More recently however I have come to reconsider the importance of truth while watching Stanley Hauerwas deliver an essay on Bonhoeffer's political theology. Hauerwas observed that Bonhoeffer was disappointed by the Ecumenical Movement in Europe in the 30's and in his seminary education in the US, largely because there was no dialog or debate about the truth. His feeling, according to Hauerwas, was that this lack of Truth, eventually lead to the rise of Hitler in Germany and the church's collusion in his program of genocide. The church did not know how to speak the truth because they had not been trained in the truth.
This has caused me to re-think 'truth' especially the truth of the Bible, the Gospel and Christ.

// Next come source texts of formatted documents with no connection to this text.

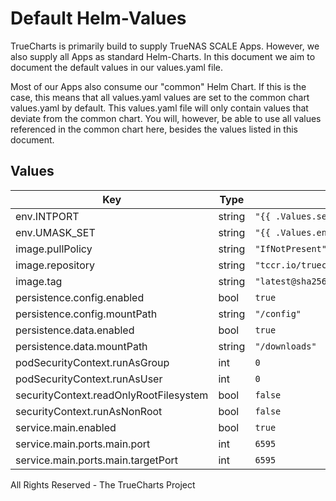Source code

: # Default Helm-Values

TrueCharts is primarily build to supply TrueNAS SCALE Apps.
However, we also supply all Apps as standard Helm-Charts. In this document we aim to document the default values in our values.yaml file.

Most of our Apps also consume our "common" Helm Chart.
If this is the case, this means that all values.yaml values are set to the common chart values.yaml by default. This values.yaml file will only contain values that deviate from the common chart.
You will, however, be able to use all values referenced in the common chart here, besides the values listed in this document.

## Values

| Key | Type | Default | Description |
|-----|------|---------|-------------|
| env.INTPORT | string | `"{{ .Values.service.main.ports.main.targetPort }}"` |  |
| env.UMASK_SET | string | `"{{ .Values.env.UMASK }}"` |  |
| image.pullPolicy | string | `"IfNotPresent"` |  |
| image.repository | string | `"tccr.io/truecharts/deemix"` |  |
| image.tag | string | `"latest@sha256:cc770caa2f11b2e1b89129e17ebbbbb2533bd3e7c93303e52a072e1b3e471f70"` |  |
| persistence.config.enabled | bool | `true` |  |
| persistence.config.mountPath | string | `"/config"` |  |
| persistence.data.enabled | bool | `true` |  |
| persistence.data.mountPath | string | `"/downloads"` |  |
| podSecurityContext.runAsGroup | int | `0` |  |
| podSecurityContext.runAsUser | int | `0` |  |
| securityContext.readOnlyRootFilesystem | bool | `false` |  |
| securityContext.runAsNonRoot | bool | `false` |  |
| service.main.enabled | bool | `true` |  |
| service.main.ports.main.port | int | `6595` |  |
| service.main.ports.main.targetPort | int | `6595` |  |

All Rights Reserved - The TrueCharts Project
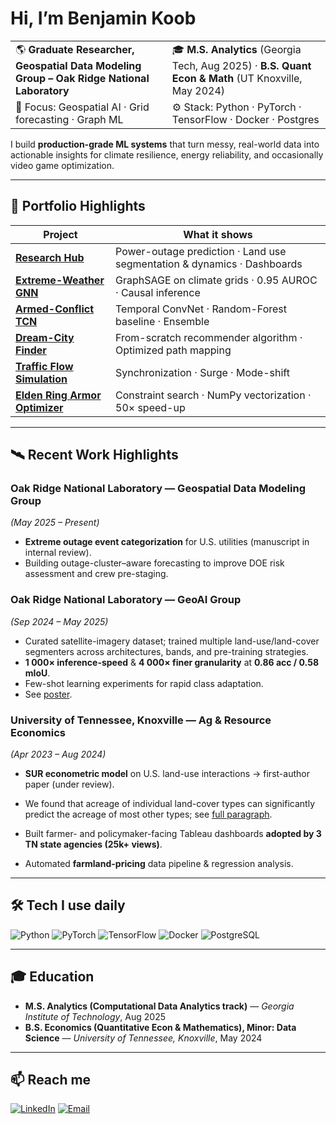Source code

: # Hi, I’m Benjamin Koob

|  |  |
|--|--|
| 🌎  **Graduate Researcher, Geospatial Data Modeling Group – Oak Ridge National Laboratory** | 🎓 **M.S. Analytics** (Georgia Tech, Aug 2025) · **B.S. Quant Econ & Math** (UT Knoxville, May 2024) |
| 🔭  Focus: Geospatial AI · Grid forecasting · Graph ML | ⚙️  Stack: Python · PyTorch · TensorFlow · Docker · Postgres |

I build **production-grade ML systems** that turn messy, real-world data into actionable insights for climate resilience, energy reliability, and occasionally video game optimization.

---

## 🚀 Portfolio Highlights

| Project | What it shows |
|---------|---------------|
| **[Research Hub](https://github.com/KoobDS/research-hub)** | Power-outage prediction · Land use segmentation & dynamics · Dashboards |
| **[Extreme-Weather GNN](https://github.com/KoobDS/extreme-weather-gnn)** | GraphSAGE on climate grids · 0.95 AUROC · Causal inference |
| **[Armed-Conflict TCN](https://github.com/KoobDS/armed-conflict-tcn)** | Temporal ConvNet · Random-Forest baseline · Ensemble |
| **[Dream-City Finder](https://github.com/KoobDS/dream-city-finder)** | From-scratch recommender algorithm · Optimized path mapping |
| **[Traffic Flow Simulation](https://github.com/KoobDS/traffic-flow-simulation)** | Synchronization · Surge · Mode-shift |
| **[Elden Ring Armor Optimizer](https://github.com/KoobDS/elden-ring-armor-optimizer)** | Constraint search · NumPy vectorization · 50× speed-up |

---

## 🛰️ Recent Work Highlights

### Oak Ridge National Laboratory — **Geospatial Data Modeling Group**  
*(May 2025 – Present)*  
- **Extreme outage event categorization** for U.S. utilities (manuscript in internal review).  
- Building outage-cluster–aware forecasting to improve DOE risk assessment and crew pre-staging.

### Oak Ridge National Laboratory — **GeoAI Group**  
*(Sep 2024 – May 2025)*  
- Curated satellite-imagery dataset; trained multiple land-use/land-cover segmenters across architectures, bands, and pre-training strategies.  
- **1 000× inference-speed** & **4 000× finer granularity** at **0.86 acc / 0.58 mIoU**.  
- Few-shot learning experiments for rapid class adaptation.  
- See [poster](https://github.com/KoobDS/research-portfolio/blob/main/Graduate/Land_Use_Classification/Poster.pdf).

### University of Tennessee, Knoxville — **Ag & Resource Economics**  
*(Apr 2023 – Aug 2024)*  
- **SUR econometric model** on U.S. land-use interactions → first-author paper (under review).  
- We found that acreage of individual land-cover types can significantly predict the acreage of most other types; see [full paragraph](https://github.com/KoobDS/research-hub?tab=readme-ov-file#led-research-on-us-land-use-dynamics-april-2023---august-2024).

- Built farmer- and policymaker-facing Tableau dashboards **adopted by 3 TN state agencies (25k+ views)**.
- Automated **farmland-pricing** data pipeline & regression analysis.

---

## 🛠  Tech I use daily

![Python](https://img.shields.io/badge/-Python-informational?logo=python&logoColor=white&color=3776AB)
![PyTorch](https://img.shields.io/badge/-PyTorch-informational?logo=pytorch&logoColor=white&color=EE4C2C)
![TensorFlow](https://img.shields.io/badge/-TensorFlow-informational?logo=tensorflow&logoColor=white&color=FF6F00)
![Docker](https://img.shields.io/badge/-Docker-informational?logo=docker&logoColor=white&color=2496ED)
![PostgreSQL](https://img.shields.io/badge/-PostgreSQL-informational?logo=postgresql&logoColor=white&color=4169E1)

---

## 🎓 Education

- **M.S. Analytics (Computational Data Analytics track)** — *Georgia Institute of Technology*, Aug 2025  
- **B.S. Economics (Quantitative Econ & Mathematics), Minor: Data Science** — *University of Tennessee, Knoxville*, May 2024  

---

## 📫 Reach me

[![LinkedIn](https://img.shields.io/badge/-LinkedIn-0077B5?logo=linkedin&logoColor=white)](https://www.linkedin.com/in/benjaminkoob/)
[![Email](https://img.shields.io/badge/-Email-informational?logo=gmail)](mailto:benjaminlkoob@gmail.com)
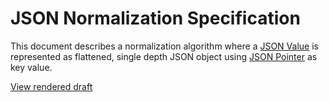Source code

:# JSON Normalization Specification

This document describes a normalization algorithm where a [JSON Value](https://www.rfc-editor.org/info/rfc7159) is represented as flattened,
single depth JSON object using [JSON Pointer](https://www.rfc-editor.org/info/rfc6901) as key value.

[View rendered draft](https://trinsic-id.github.io/json-normalize-ptr-spec)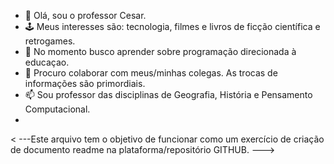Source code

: - 👋 Olá, sou o professor Cesar.  
- :joystick: Meus interesses são: tecnologia, filmes e livros de ficção científica e retrogames.
- 🌱 No momento busco aprender sobre programação direcionada à educaçao. 
- 💞️ Procuro colaborar com meus/minhas colegas. As trocas de informações são primordiais.
- 📫 Sou professor das disciplinas de Geografia, História e Pensamento Computacional.
- 

<!---
As dificuldades para o ensino-aprendizagemesarPC/profcesarPC is a ✨ special ✨ repository because its `README.md` (this file) appears on your GitHub profile.
You can click the Preview link to take a look at your changes.
--->
< ---Este arquivo tem o objetivo de funcionar como um exercício de criação de documento readme na plataforma/repositório GITHUB. --->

While as a child of the post-modern I am unable to claim possession of the full truth, am I not still obligated as a disciple to discern the truth as best I am able? Should I not hold myself to a higher standard of discerning the Truth as the Gospel proclaims it and to think carefully about how the gospel illuminates the truth?
As foolish as this e-mail about Obama and the book of Revelation is, I think it exemplifies the cynicism that our culture feels about Truth. So cynical that either we purposefully spread lies either as a joke or to bolster our rhetorical position or we refuse to push ourselves to discuss truth because we do not want to seem judgmental or imperialist. Both of those are legitimate concerns when using the word Truth, which means that our approach to truth must be done carefully and thoroughly and that our use of truth must be humble. But if I cannot say that Rev 13 says nothing about Obama and that such a view is not a matter of opinion but truth, how can I then proclaim other Christian truths, such as the evil of war or the sin of greed? If we have no voice willing to sound the truth, even in part if not in full, what kind of witness will the church have or be? “without a church willing to proclaim truth, what kind of nation will we become?

1 comment:

VanceH- said...

Great post Darin! We recoil from those that claim they have a corner on truth, and yet without it we wander aimlessly--even in the face of evil.